GitHub - Raznoo/Search

Branches Tags
Name		Name	Last commit message	Last commit date
Latest commit History 3 Commits
FileIO.scala		FileIO.scala
Indexer.scala		Indexer.scala
NodeSample.scala		NodeSample.scala
PorterStemmer.scala		PorterStemmer.scala
QueryStencil.scala		QueryStencil.scala
README.txt		README.txt
Stemmer.scala		Stemmer.scala
StopWords.scala		StopWords.scala
Repository files navigation

Project partners: Robert Boudreaux
-----------------------------------------------------------------------------------

Instructions for use, describing how a user would interact with your program: 
-----------------------------------------------------------------------------------
To use our program, a user would first input an xml file of interest, as well as titles.txt, docs.txt, and words.txt (usually all blank txt documents to be written to by the indexer) as inputs into our indexer.
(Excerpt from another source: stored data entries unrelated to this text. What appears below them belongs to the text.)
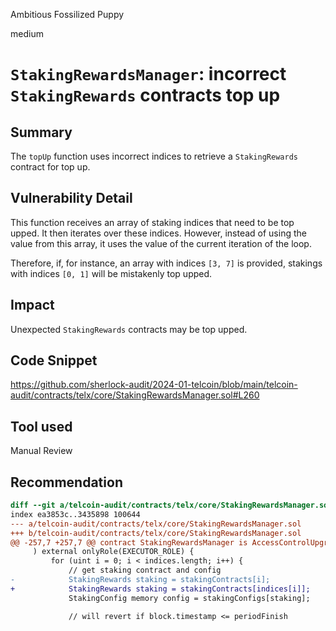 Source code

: Ambitious Fossilized Puppy

medium

# `StakingRewardsManager`:  incorrect `StakingRewards` contracts top up

## Summary

The `topUp` function uses incorrect indices to retrieve a `StakingRewards` contract for top up.

## Vulnerability Detail

This function receives an array of staking indices that need to be top upped. It then iterates over these indices. However, instead of using the value from this array, it uses the value of the current iteration of the loop.

Therefore, if, for instance, an array with indices `[3, 7]` is provided, stakings with indices `[0, 1]` will be mistakenly top upped.

## Impact

Unexpected `StakingRewards` contracts may be top upped.

## Code Snippet

https://github.com/sherlock-audit/2024-01-telcoin/blob/main/telcoin-audit/contracts/telx/core/StakingRewardsManager.sol#L260

## Tool used

Manual Review

## Recommendation

```diff
diff --git a/telcoin-audit/contracts/telx/core/StakingRewardsManager.sol b/telcoin-audit/contracts/telx/core/StakingRewardsManager.sol
index ea3853c..3435898 100644
--- a/telcoin-audit/contracts/telx/core/StakingRewardsManager.sol
+++ b/telcoin-audit/contracts/telx/core/StakingRewardsManager.sol
@@ -257,7 +257,7 @@ contract StakingRewardsManager is AccessControlUpgradeable {
     ) external onlyRole(EXECUTOR_ROLE) {
         for (uint i = 0; i < indices.length; i++) {
             // get staking contract and config
-            StakingRewards staking = stakingContracts[i];
+            StakingRewards staking = stakingContracts[indices[i]];
             StakingConfig memory config = stakingConfigs[staking];

             // will revert if block.timestamp <= periodFinish
```

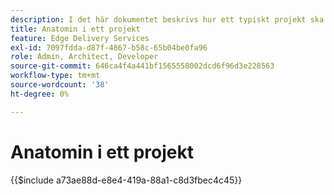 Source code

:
 ```yaml
---
description: I det här dokumentet beskrivs hur ett typiskt projekt ska se ut ur kodsynpunkt. Innan du läser det här dokumentet bör du bekanta dig med självstudiekursen Komma igång - Utvecklare.
title: Anatomin i ett projekt
feature: Edge Delivery Services
exl-id: 7097fdda-d87f-4867-b58c-65b04be0fa96
role: Admin, Architect, Developer
source-git-commit: 646ca4f4a441bf1565558002dcd6f96d3e228563
workflow-type: tm+mt
source-wordcount: '38'
ht-degree: 0%

---
```


# Anatomin i ett projekt

{{$include a73ae88d-e8e4-419a-88a1-c8d3fbec4c45}}
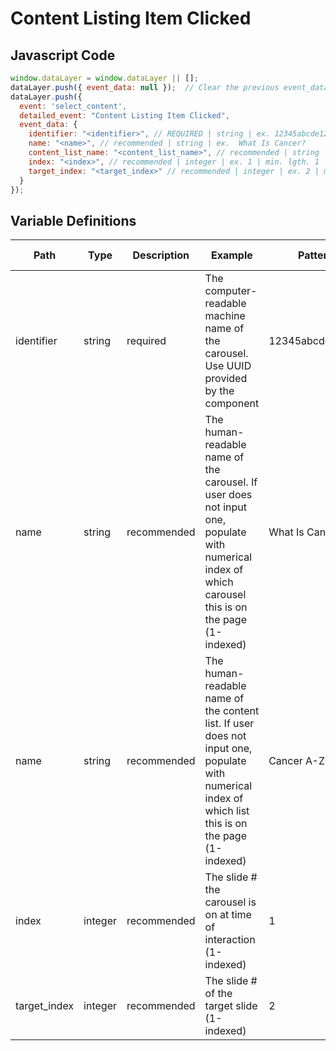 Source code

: # Content Listing Item Clicked

### 

## Javascript Code
```js
window.dataLayer = window.dataLayer || [];
dataLayer.push({ event_data: null });  // Clear the previous event_data object.
dataLayer.push({
  event: 'select_content',
  detailed_event: "Content Listing Item Clicked",
  event_data: {
    identifier: "<identifier>", // REQUIRED | string | ex. 12345abcde12345
    name: "<name>", // recommended | string | ex.  What Is Cancer?	
    content_list_name: "<content_list_name>", // recommended | string | ex.  Cancer A-Z	
    index: "<index>", // recommended | integer | ex. 1 | min. lgth. 1 | min. 1
    target_index: "<target_index>" // recommended | integer | ex. 2 | min. lgth. 1 | min. 1 
  }
});
```

## Variable Definitions

|Path|Type|Description|Example|Pattern|Min Length|Max Length|Minimum|Maximum|Multiple Of|
| --- | --- | --- | --- | --- | --- | --- | --- | --- | --- |
|identifier|string|required|The computer-readable machine name of the carousel. Use UUID provided by the component|12345abcde12345|
|name|string|recommended|The human-readable name of the carousel. If user does not input one, populate with numerical index of which carousel this is on the page (1-indexed)| What Is Cancer?|
|name|string|recommended|The human-readable name of the content list. If user does not input one, populate with numerical index of which list this is on the page (1-indexed)| Cancer A-Z|
|index|integer|recommended|The slide # the carousel is on at time of interaction (1-indexed)|1||1||1
|target_index|integer|recommended|The slide # of the target slide (1-indexed)|2||1||1|




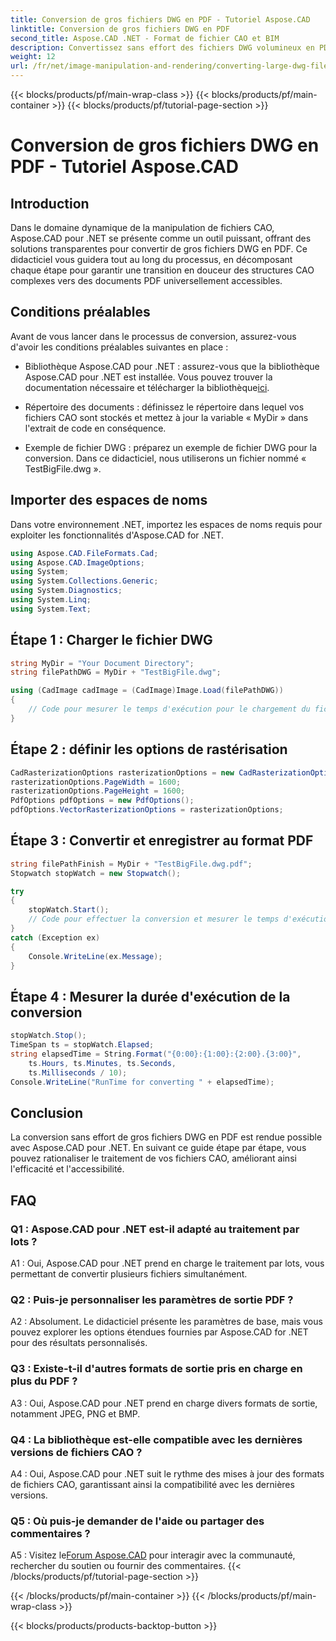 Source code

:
 ```yaml
---
title: Conversion de gros fichiers DWG en PDF - Tutoriel Aspose.CAD
linktitle: Conversion de gros fichiers DWG en PDF
second_title: Aspose.CAD .NET - Format de fichier CAO et BIM
description: Convertissez sans effort des fichiers DWG volumineux en PDF à l'aide d'Aspose.CAD pour .NET. Rationalisez vos processus de CAO avec ce didacticiel étape par étape.
weight: 12
url: /fr/net/image-manipulation-and-rendering/converting-large-dwg-files-to-pdf/
---
```


{{< blocks/products/pf/main-wrap-class >}}
{{< blocks/products/pf/main-container >}}
{{< blocks/products/pf/tutorial-page-section >}}

# Conversion de gros fichiers DWG en PDF - Tutoriel Aspose.CAD

## Introduction

Dans le domaine dynamique de la manipulation de fichiers CAO, Aspose.CAD pour .NET se présente comme un outil puissant, offrant des solutions transparentes pour convertir de gros fichiers DWG en PDF. Ce didacticiel vous guidera tout au long du processus, en décomposant chaque étape pour garantir une transition en douceur des structures CAO complexes vers des documents PDF universellement accessibles.

## Conditions préalables

Avant de vous lancer dans le processus de conversion, assurez-vous d'avoir les conditions préalables suivantes en place :

- Bibliothèque Aspose.CAD pour .NET : assurez-vous que la bibliothèque Aspose.CAD pour .NET est installée. Vous pouvez trouver la documentation nécessaire et télécharger la bibliothèque[ici](https://reference.aspose.com/cad/net/).

- Répertoire des documents : définissez le répertoire dans lequel vos fichiers CAO sont stockés et mettez à jour la variable « MyDir » dans l'extrait de code en conséquence.

- Exemple de fichier DWG : préparez un exemple de fichier DWG pour la conversion. Dans ce didacticiel, nous utiliserons un fichier nommé « TestBigFile.dwg ».

## Importer des espaces de noms

Dans votre environnement .NET, importez les espaces de noms requis pour exploiter les fonctionnalités d'Aspose.CAD for .NET.

```csharp
using Aspose.CAD.FileFormats.Cad;
using Aspose.CAD.ImageOptions;
using System;
using System.Collections.Generic;
using System.Diagnostics;
using System.Linq;
using System.Text;
```

## Étape 1 : Charger le fichier DWG

```csharp
string MyDir = "Your Document Directory";
string filePathDWG = MyDir + "TestBigFile.dwg";

using (CadImage cadImage = (CadImage)Image.Load(filePathDWG))
{
    // Code pour mesurer le temps d'exécution pour le chargement du fichier DWG
}
```

## Étape 2 : définir les options de rastérisation

```csharp
CadRasterizationOptions rasterizationOptions = new CadRasterizationOptions();
rasterizationOptions.PageWidth = 1600;
rasterizationOptions.PageHeight = 1600;
PdfOptions pdfOptions = new PdfOptions();
pdfOptions.VectorRasterizationOptions = rasterizationOptions;
```

## Étape 3 : Convertir et enregistrer au format PDF

```csharp
string filePathFinish = MyDir + "TestBigFile.dwg.pdf";
Stopwatch stopWatch = new Stopwatch();

try
{
    stopWatch.Start();
    // Code pour effectuer la conversion et mesurer le temps d'exécution
}
catch (Exception ex)
{
    Console.WriteLine(ex.Message);
}
```

## Étape 4 : Mesurer la durée d'exécution de la conversion

```csharp
stopWatch.Stop();
TimeSpan ts = stopWatch.Elapsed;
string elapsedTime = String.Format("{0:00}:{1:00}:{2:00}.{3:00}",
    ts.Hours, ts.Minutes, ts.Seconds,
    ts.Milliseconds / 10);
Console.WriteLine("RunTime for converting " + elapsedTime);
```

## Conclusion

La conversion sans effort de gros fichiers DWG en PDF est rendue possible avec Aspose.CAD pour .NET. En suivant ce guide étape par étape, vous pouvez rationaliser le traitement de vos fichiers CAO, améliorant ainsi l'efficacité et l'accessibilité.

## FAQ

### Q1 : Aspose.CAD pour .NET est-il adapté au traitement par lots ?

A1 : Oui, Aspose.CAD pour .NET prend en charge le traitement par lots, vous permettant de convertir plusieurs fichiers simultanément.

### Q2 : Puis-je personnaliser les paramètres de sortie PDF ?

A2 : Absolument. Le didacticiel présente les paramètres de base, mais vous pouvez explorer les options étendues fournies par Aspose.CAD for .NET pour des résultats personnalisés.

### Q3 : Existe-t-il d'autres formats de sortie pris en charge en plus du PDF ?

A3 : Oui, Aspose.CAD pour .NET prend en charge divers formats de sortie, notamment JPEG, PNG et BMP.

### Q4 : La bibliothèque est-elle compatible avec les dernières versions de fichiers CAO ?

A4 : Oui, Aspose.CAD pour .NET suit le rythme des mises à jour des formats de fichiers CAO, garantissant ainsi la compatibilité avec les dernières versions.

### Q5 : Où puis-je demander de l'aide ou partager des commentaires ?

A5 : Visitez le[Forum Aspose.CAD](https://forum.aspose.com/c/cad/19) pour interagir avec la communauté, rechercher du soutien ou fournir des commentaires.
{{< /blocks/products/pf/tutorial-page-section >}}

{{< /blocks/products/pf/main-container >}}
{{< /blocks/products/pf/main-wrap-class >}}

{{< blocks/products/products-backtop-button >}}
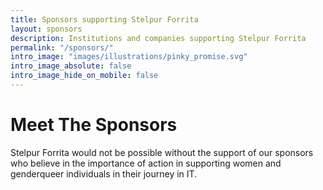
 ```yaml
---
title: Sponsors supporting Stelpur Forrita
layout: sponsors
description: Institutions and companies supporting Stelpur Forrita
permalink: "/sponsors/"
intro_image: "images/illustrations/pinky_promise.svg"
intro_image_absolute: false
intro_image_hide_on_mobile: false
---
```


# Meet The Sponsors

Stelpur Forrita would not be possible without the support of our sponsors who believe in the importance of action in supporting women and genderqueer individuals in their journey in IT. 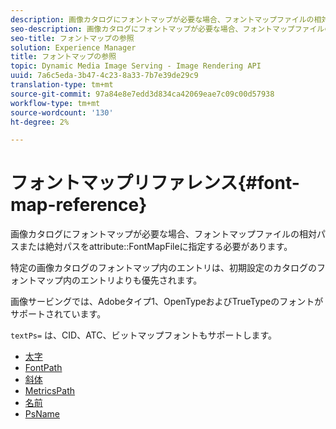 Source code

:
 ```yaml
---
description: 画像カタログにフォントマップが必要な場合、フォントマップファイルの相対パスまたは絶対パスを、属性FontMapFileで指定する必要があります。
seo-description: 画像カタログにフォントマップが必要な場合、フォントマップファイルの相対パスまたは絶対パスを、属性FontMapFileで指定する必要があります。
seo-title: フォントマップの参照
solution: Experience Manager
title: フォントマップの参照
topic: Dynamic Media Image Serving - Image Rendering API
uuid: 7a6c5eda-3b47-4c23-8a33-7b7e39de29c9
translation-type: tm+mt
source-git-commit: 97a84e8e7edd3d834ca42069eae7c09c00d57938
workflow-type: tm+mt
source-wordcount: '130'
ht-degree: 2%

---
```



# フォントマップリファレンス{#font-map-reference}

画像カタログにフォントマップが必要な場合、フォントマップファイルの相対パスまたは絶対パスをattribute::FontMapFileに指定する必要があります。

特定の画像カタログのフォントマップ内のエントリは、初期設定のカタログのフォントマップ内のエントリよりも優先されます。

画像サービングでは、Adobeタイプ1、OpenTypeおよびTrueTypeのフォントがサポートされています。

`textPs=` は、CID、ATC、ビットマップフォントもサポートします。

* [太字](r-bold-font.md)
* [FontPath](r-fontpath-font.md)
* [斜体](r-italic-font.md)
* [MetricsPath](r-metricspath-font.md)
* [名前](r-name-font.md)
* [PsName](r-psname-font.md)
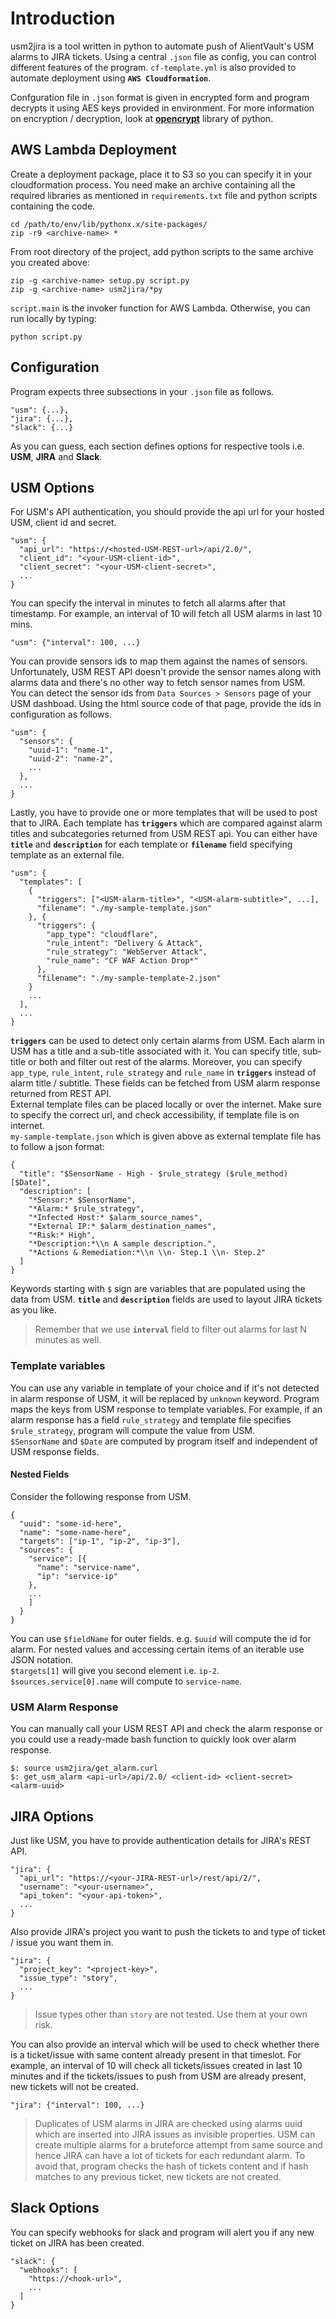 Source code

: # Introduction
usm2jira is a tool written in python to automate push of AlientVault's USM alarms to JIRA tickets. Using a central `.json` file as config, you can control different features of the program. `cf-template.yml` is also provided to automate deployment using **`AWS Cloudformation`**.

Confguration file in `.json` format is given in encrypted form and program decrypts it using AES keys provided in environment. For more information on encryption / decryption, look at [**opencrypt**](https://pypi.org/project/opencrypt/) library of python.

## AWS Lambda Deployment
Create a deployment package, place it to S3 so you can specify it in your cloudformation process. You need make an archive containing all the required libraries as mentioned in `requirements.txt` file and python scripts containing the code.
```
cd /path/to/env/lib/pythonx.x/site-packages/
zip -r9 <archive-name> *
```
From root directory of the project, add python scripts to the same archive you created above:
```
zip -g <archive-name> setup.py script.py
zip -g <archive-name> usm2jira/*py
```
`script.main` is the invoker function for AWS Lambda. Otherwise, you can run locally by typing:
```
python script.py
```

## Configuration
Program expects three subsections in your `.json` file as follows.
```
"usm": {...},
"jira": {...},
"slack": {...}
```
As you can guess, each section defines options for respective tools i.e. **USM**, **JIRA** and **Slack**.

## USM Options
For USM's API authentication, you should provide the api url for your hosted USM, client id and secret.
```
"usm": {
  "api_url": "https://<hosted-USM-REST-url>/api/2.0/",
  "client_id": "<your-USM-client-id>",
  "client_secret": "<your-USM-client-secret>",
  ...
}
```
You can specify the interval in minutes to fetch all alarms after that timestamp. For example, an interval of 10 will fetch all USM alarms in last 10 mins.
```
"usm": {"interval": 100, ...}
```
You can provide sensors ids to map them against the names of sensors. Unfortunately, USM REST API doesn't provide the sensor names along with alarms data and there's no other way to fetch sensor names from USM.  
You can detect the sensor ids from `Data Sources > Sensors` page of your USM dashboad. Using the html source code of that page, provide the ids in configuration as follows.
```
"usm": {
  "sensors": {
    "uuid-1": "name-1",
    "uuid-2": "name-2",
    ...
  },
  ...
}
```
Lastly, you have to provide one or more templates that will be used to post that to JIRA. Each template has **`triggers`** which are compared against alarm titles and subcategories returned from USM REST api. You can either have **`title`** and **`description`** for each template or **`filename`** field specifying template as an external file.
```
"usm": {
  "templates": [
    {
      "triggers": ["<USM-alarm-title>", "<USM-alarm-subtitle>", ...],
      "filename": "./my-sample-template.json"
    }, {
      "triggers": {
        "app_type": "cloudflare",
        "rule_intent": "Delivery & Attack",
        "rule_strategy": "WebServer Attack",
        "rule_name": "CF WAF Action Drop*"
      },
      "filename": "./my-sample-template-2.json"
    }
    ...
  ],
  ...
}
```
**`triggers`** can be used to detect only certain alarms from USM. Each alarm in USM has a title and a sub-title associated with it. You can specify title, sub-title or both and filter out rest of the alarms. Moreover, you can specify `app_type`, `rule_intent`, `rule_strategy` and `rule_name` in **`triggers`** instead of alarm title / subtitle. These fields can be fetched from USM alarm response returned from REST API.  
External template files can be placed locally or over the internet. Make sure to specify the correct url, and check accessibility, if template file is on internet.  
`my-sample-template.json` which is given above as external template file has to follow a json format:
```
{
  "title": "$SensorName - High - $rule_strategy ($rule_method) [$Date]",
  "description": [
    "*Sensor:* $SensorName",
    "*Alarm:* $rule_strategy",
    "*Infected Host:* $alarm_source_names",
    "*External IP:* $alarm_destination_names",
    "*Risk:* High",
    "*Description:*\\n A sample description.",
    "*Actions & Remediation:*\\n \\n- Step.1 \\n- Step.2"
  ]
}
```

Keywords starting with `$` sign are variables that are populated using the data from USM. **`title`** and **`description`** fields are used to layout JIRA tickets as you like.

> Remember that we use **`interval`** field to filter out alarms for last N minutes as well.

### Template variables
You can use any variable in template of your choice and if it's not detected in alarm response of USM, it will be replaced by `unknown` keyword. Program maps the keys from USM response to template variables. For example, if an alarm response has a field `rule_strategy` and template file specifies `$rule_strategy`, program will compute the value from USM.  
`$SensorName` and `$Date` are computed by program itself and independent of USM response fields.

#### Nested Fields
Consider the following response from USM.
```
{
  "uuid": "some-id-here",
  "name": "some-name-here",
  "targets": ["ip-1", "ip-2", "ip-3"],
  "sources": {
    "service": [{
      "name": "service-name",
      "ip": "service-ip"
    },
    ...
    ]
  }
}
```
You can use `$fieldName` for outer fields. e.g. `$uuid` will compute the id for alarm. For nested values and accessing certain items of an iterable use JSON notation.  
`$targets[1]` will give you second element i.e. `ip-2`.  
`$sources.service[0].name` will compute to `service-name`.
### USM Alarm Response
You can manually call your USM REST API and check the alarm response or you could use a ready-made bash function to quickly look over alarm response.
```
$: source usm2jira/get_alarm.curl
$: get_usm_alarm <api-url>/api/2.0/ <client-id> <client-secret> <alarm-uuid>
```

## JIRA Options
Just like USM, you have to provide authentication details for JIRA's REST API.
```
"jira": {
  "api_url": "https://<your-JIRA-REST-url>/rest/api/2/",
  "username": "<your-username>",
  "api_token": "<your-api-token>",
  ...
}
```
Also provide JIRA's project you want to push the tickets to and type of ticket / issue you want them in.
```
"jira": {
  "project_key": "<project-key>",
  "issue_type": "story",
  ...
}
```
> Issue types other than `story` are not tested. Use them at your own risk.

You can also provide an interval which will be used to check whether there is a ticket/issue with same content already present in that timeslot. For example, an interval of 10 will check all tickets/issues created in last 10 minutes and if the tickets/issues to push from USM are already present, new tickets will not be created.
```
"jira": {"interval": 100, ...}
```
>Duplicates of USM alarms in JIRA are checked using alarms uuid which are inserted into JIRA issues as invisible properties. USM can create multiple alarms for a bruteforce attempt from same source and hence JIRA can have a lot of tickets for each redundant alarm. To avoid that, program checks the hash of tickets content and if hash matches to any previous ticket, new tickets are not created.


## Slack Options
You can specify webhooks for slack and program will alert you if any new ticket on JIRA has been created.
```
"slack": {
  "webhooks": [
    "https://<hook-url>",
    ...
  ]
}
``` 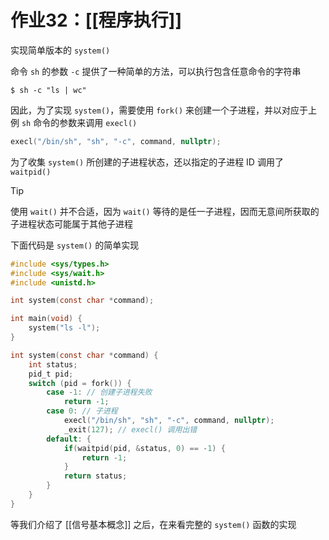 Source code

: # 作业32：[[程序执行]]

实现简单版本的 `system()`

命令 `sh` 的参数 `-c` 提供了一种简单的方法，可以执行包含任意命令的字符串

```shell
$ sh -c "ls | wc"
```

因此，为了实现 `system()`，需要使用 `fork()` 来创建一个子进程，并以对应于上例 `sh` 命令的参数来调用 `execl()`

```c
execl("/bin/sh", "sh", "-c", command, nullptr);
```

为了收集 `system()` 所创建的子进程状态，还以指定的子进程 ID 调用了 `waitpid()`

> [!tip] 
> 
> 使用 `wait()` 并不合适，因为 `wait()` 等待的是任一子进程，因而无意间所获取的子进程状态可能属于其他子进程
> 

下面代码是 `system()` 的简单实现

```c title:procexec/simple_system.c
#include <sys/types.h>
#include <sys/wait.h>
#include <unistd.h>

int system(const char *command);

int main(void) {
    system("ls -l");
}

int system(const char *command) {
    int status;
    pid_t pid;
    switch (pid = fork()) {
        case -1: // 创建子进程失败
            return -1;
        case 0: // 子进程
            execl("/bin/sh", "sh", "-c", command, nullptr);
            _exit(127); // execl() 调用出错
        default: {
            if(waitpid(pid, &status, 0) == -1) {
                return -1;
            }
            return status;
        }
    }
}
```

等我们介绍了 [[信号基本概念]] 之后，在来看完整的 `system()` 函数的实现

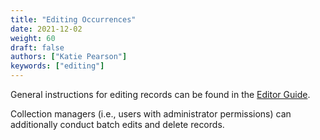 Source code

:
 ```yaml
---
title: "Editing Occurrences"
date: 2021-12-02
weight: 60
draft: false
authors: ["Katie Pearson"]
keywords: ["editing"]
---
```


General instructions for editing records can be found in the [Editor Guide](/Editor_Guide/Editing_Searching_Records).

Collection managers (i.e., users with administrator permissions) can additionally conduct batch edits and delete records.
Running the indexer would do the parsing of the XML file, tokenizing, stopping/stemming, and pageRank calculations, as well as writing and saving of the txt files with mappings of document IDs to titles in titles.txt, PageRank rankings in docs.txt, and relevance of documents to words in words.txt. 

Afterwards, the user would input a query of interest into the querier, from which the querier will return the titles of documents with the top 10 scores as calculated by term frequency multipled by inverse document frequency (and also potentially factoring in pageRank if specified in the input arguments for indexer). 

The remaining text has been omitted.